┌─ LISTED RECORDS
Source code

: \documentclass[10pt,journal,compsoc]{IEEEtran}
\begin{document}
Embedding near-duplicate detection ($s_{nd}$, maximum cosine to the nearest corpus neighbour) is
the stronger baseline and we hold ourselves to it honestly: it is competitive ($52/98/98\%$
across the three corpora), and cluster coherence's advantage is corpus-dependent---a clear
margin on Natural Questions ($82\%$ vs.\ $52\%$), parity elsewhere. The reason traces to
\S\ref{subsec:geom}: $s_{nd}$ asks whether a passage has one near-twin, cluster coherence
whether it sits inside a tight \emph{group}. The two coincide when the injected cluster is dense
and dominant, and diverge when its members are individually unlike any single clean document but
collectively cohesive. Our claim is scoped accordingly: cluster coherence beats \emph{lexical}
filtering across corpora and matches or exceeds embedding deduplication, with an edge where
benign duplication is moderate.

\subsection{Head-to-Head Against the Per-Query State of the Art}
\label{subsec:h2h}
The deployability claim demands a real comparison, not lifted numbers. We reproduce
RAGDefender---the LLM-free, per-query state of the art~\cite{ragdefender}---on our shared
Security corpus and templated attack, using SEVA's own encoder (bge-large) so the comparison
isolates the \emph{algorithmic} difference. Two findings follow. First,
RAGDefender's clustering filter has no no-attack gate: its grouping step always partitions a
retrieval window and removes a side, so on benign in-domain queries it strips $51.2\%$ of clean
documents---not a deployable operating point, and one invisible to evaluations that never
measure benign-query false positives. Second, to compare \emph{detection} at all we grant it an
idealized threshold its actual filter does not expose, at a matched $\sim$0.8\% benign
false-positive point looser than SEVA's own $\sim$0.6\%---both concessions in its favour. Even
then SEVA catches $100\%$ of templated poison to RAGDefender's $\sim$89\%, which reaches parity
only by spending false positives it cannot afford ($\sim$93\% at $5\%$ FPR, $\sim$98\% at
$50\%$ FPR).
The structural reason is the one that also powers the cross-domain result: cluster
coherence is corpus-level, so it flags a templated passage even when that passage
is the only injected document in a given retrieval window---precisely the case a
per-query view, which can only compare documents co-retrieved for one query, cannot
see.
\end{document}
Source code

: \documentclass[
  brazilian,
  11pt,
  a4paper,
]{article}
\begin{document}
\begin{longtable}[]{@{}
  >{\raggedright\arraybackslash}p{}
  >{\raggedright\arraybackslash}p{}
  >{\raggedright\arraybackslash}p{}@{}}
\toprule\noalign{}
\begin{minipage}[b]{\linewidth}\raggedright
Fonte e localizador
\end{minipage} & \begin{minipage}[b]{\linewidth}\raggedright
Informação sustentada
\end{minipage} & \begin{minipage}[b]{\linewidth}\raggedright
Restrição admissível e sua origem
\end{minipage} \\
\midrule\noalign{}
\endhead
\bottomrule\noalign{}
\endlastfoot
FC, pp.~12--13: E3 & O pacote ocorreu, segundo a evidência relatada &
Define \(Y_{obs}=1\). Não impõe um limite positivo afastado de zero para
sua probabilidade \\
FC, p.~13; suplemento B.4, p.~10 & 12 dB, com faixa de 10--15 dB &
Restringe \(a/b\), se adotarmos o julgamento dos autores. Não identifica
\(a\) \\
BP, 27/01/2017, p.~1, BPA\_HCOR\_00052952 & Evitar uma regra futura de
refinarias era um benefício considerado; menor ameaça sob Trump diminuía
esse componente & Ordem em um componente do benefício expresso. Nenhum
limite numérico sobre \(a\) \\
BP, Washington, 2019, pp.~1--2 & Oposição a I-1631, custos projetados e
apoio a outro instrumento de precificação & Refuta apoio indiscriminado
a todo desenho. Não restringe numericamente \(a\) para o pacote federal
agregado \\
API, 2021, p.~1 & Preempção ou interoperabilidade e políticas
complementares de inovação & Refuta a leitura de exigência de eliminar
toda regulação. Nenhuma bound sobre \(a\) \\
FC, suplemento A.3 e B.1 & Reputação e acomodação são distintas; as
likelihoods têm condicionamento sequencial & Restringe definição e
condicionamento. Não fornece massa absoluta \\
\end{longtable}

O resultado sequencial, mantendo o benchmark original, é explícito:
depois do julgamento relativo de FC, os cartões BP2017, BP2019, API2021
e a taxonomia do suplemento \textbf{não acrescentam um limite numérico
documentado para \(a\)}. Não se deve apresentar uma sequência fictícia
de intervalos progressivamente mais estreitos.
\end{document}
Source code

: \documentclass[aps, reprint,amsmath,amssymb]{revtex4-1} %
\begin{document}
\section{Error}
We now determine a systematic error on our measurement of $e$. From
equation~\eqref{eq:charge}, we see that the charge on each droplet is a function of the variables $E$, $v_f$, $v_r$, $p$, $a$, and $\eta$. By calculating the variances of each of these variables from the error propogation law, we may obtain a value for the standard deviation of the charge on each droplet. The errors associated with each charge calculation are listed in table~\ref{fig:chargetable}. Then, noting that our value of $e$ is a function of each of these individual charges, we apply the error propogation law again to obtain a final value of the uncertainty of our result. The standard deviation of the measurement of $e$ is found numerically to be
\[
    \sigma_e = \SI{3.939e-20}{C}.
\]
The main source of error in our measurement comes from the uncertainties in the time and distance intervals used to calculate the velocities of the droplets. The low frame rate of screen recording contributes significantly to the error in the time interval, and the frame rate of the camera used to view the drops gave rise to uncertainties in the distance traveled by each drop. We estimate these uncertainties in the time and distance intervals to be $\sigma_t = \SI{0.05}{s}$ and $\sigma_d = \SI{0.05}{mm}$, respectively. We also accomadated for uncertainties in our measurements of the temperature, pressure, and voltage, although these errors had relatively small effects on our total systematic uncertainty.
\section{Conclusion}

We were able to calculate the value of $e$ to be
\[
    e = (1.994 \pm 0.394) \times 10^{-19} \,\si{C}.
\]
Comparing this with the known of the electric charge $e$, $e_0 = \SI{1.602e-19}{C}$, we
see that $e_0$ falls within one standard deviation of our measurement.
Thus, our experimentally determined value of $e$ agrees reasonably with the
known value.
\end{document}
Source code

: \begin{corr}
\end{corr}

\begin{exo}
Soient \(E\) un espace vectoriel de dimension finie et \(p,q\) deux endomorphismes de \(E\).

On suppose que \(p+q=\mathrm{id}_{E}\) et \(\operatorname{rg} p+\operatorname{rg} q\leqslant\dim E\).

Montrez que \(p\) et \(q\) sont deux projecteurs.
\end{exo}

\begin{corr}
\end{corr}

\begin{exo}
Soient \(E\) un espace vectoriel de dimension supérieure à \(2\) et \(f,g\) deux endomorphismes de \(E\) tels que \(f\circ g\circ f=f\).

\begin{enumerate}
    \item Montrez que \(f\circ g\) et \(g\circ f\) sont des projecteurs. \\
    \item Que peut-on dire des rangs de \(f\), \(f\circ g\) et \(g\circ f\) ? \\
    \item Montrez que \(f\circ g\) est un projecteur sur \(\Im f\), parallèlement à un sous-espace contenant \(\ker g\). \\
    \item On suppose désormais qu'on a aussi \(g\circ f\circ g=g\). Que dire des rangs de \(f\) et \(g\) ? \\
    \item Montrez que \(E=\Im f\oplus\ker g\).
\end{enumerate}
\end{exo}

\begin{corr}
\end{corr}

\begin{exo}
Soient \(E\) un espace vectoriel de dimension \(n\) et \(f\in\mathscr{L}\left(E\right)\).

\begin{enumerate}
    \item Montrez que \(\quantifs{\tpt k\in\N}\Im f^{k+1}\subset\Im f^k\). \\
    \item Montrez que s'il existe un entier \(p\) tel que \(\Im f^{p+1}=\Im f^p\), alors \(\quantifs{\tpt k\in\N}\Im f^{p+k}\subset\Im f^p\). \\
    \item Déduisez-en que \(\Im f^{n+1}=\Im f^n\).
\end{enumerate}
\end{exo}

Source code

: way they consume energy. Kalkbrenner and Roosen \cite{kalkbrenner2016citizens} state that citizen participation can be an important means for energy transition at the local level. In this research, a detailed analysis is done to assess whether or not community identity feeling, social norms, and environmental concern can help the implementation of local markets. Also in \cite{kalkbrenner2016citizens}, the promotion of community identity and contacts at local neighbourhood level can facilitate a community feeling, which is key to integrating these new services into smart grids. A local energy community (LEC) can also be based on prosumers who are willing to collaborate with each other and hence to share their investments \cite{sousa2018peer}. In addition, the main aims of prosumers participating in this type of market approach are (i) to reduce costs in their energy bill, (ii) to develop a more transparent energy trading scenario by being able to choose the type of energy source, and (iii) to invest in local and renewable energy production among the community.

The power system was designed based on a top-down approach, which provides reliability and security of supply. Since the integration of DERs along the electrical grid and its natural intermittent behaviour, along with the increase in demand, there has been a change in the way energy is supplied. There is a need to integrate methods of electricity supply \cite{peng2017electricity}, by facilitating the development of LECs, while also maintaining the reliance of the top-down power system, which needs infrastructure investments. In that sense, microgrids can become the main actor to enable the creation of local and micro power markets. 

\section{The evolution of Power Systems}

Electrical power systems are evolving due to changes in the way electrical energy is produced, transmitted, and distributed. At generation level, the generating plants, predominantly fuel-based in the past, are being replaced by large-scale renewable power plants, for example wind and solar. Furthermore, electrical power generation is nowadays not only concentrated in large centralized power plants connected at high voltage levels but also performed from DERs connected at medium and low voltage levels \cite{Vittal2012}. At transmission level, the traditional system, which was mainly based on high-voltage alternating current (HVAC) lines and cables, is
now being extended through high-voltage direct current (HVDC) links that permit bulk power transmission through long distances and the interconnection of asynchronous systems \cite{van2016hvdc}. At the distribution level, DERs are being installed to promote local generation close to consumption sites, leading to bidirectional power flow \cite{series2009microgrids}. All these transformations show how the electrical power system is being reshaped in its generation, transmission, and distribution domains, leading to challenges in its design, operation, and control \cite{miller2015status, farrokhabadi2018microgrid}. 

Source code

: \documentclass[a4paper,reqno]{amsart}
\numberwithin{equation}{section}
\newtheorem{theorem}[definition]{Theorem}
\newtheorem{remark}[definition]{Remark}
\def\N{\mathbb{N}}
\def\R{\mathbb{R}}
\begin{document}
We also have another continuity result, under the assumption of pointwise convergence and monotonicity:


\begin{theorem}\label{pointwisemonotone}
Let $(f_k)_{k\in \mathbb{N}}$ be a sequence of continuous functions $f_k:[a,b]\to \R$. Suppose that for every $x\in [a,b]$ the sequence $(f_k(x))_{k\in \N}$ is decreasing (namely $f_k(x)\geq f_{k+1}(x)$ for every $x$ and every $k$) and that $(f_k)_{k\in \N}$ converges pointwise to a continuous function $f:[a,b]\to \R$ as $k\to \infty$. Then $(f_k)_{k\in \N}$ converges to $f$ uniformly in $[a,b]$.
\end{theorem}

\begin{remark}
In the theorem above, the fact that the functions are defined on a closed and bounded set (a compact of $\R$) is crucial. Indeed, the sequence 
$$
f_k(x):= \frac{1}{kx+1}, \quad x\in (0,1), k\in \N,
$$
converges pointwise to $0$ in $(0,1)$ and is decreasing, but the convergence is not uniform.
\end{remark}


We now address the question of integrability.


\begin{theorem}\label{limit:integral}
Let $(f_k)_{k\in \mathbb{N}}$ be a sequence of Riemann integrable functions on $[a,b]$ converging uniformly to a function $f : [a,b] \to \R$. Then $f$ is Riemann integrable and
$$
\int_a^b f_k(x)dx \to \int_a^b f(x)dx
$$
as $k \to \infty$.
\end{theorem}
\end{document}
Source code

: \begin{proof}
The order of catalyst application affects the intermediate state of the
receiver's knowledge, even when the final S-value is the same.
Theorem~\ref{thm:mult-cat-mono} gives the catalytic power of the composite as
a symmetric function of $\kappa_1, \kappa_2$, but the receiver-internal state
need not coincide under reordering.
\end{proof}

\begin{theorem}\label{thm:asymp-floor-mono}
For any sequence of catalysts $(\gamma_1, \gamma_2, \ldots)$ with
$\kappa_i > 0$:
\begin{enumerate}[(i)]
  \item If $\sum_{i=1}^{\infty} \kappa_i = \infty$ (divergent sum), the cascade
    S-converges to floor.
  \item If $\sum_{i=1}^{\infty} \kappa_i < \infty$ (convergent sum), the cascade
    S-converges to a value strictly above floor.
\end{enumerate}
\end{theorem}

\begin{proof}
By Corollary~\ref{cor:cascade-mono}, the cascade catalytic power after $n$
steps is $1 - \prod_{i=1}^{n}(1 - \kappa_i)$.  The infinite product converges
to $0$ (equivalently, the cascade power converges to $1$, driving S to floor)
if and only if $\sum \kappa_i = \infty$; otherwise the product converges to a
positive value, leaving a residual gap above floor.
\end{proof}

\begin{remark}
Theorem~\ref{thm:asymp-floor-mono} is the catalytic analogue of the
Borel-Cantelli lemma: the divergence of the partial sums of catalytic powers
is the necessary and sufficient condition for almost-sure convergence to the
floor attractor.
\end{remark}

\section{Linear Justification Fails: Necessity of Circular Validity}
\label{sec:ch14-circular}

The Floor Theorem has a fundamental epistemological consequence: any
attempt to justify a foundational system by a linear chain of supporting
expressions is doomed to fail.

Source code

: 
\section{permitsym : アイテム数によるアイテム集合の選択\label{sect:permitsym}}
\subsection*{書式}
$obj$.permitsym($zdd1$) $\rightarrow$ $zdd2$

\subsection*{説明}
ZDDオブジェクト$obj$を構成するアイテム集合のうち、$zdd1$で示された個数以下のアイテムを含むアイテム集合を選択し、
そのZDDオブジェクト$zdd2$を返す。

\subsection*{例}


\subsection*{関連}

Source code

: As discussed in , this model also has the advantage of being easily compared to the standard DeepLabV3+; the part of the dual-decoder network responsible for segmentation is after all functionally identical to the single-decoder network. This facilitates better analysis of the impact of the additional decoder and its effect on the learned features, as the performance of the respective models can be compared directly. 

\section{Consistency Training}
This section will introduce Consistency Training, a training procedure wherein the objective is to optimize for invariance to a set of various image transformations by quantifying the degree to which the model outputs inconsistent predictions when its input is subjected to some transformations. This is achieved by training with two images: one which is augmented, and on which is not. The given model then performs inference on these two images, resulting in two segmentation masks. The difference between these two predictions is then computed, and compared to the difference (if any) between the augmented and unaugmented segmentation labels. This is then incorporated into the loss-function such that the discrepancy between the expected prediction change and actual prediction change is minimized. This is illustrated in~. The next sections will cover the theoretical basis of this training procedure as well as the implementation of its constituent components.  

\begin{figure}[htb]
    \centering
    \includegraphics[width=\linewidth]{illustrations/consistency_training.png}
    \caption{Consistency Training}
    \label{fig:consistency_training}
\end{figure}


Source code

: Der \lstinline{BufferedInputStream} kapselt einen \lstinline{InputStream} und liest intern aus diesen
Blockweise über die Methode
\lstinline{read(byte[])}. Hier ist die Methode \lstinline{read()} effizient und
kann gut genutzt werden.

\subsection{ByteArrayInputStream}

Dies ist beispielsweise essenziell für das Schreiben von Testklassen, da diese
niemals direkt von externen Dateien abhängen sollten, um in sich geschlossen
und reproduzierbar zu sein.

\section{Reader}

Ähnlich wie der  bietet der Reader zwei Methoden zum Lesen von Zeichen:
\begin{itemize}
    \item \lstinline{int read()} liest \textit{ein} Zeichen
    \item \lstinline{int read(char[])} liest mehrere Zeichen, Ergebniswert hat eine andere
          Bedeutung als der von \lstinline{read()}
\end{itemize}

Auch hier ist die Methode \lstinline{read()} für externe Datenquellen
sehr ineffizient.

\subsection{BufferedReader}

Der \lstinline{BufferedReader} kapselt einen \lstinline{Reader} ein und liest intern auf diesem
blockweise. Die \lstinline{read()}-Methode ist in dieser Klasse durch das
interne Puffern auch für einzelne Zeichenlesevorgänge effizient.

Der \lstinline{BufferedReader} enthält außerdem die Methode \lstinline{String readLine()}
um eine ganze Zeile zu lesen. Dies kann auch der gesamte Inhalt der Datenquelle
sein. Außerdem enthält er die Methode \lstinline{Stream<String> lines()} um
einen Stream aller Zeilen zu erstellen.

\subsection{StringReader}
└─
## INSTRUCTIONS FOR THE TASK
Find all lines holding the word "cannot" in the records above and copy them.

## REPLY TO THE TASK
only by spending false positives it cannot afford ($\sim$93\% at $5\%$ FPR, $\sim$98\% at
per-query view, which can only compare documents co-retrieved for one query, cannot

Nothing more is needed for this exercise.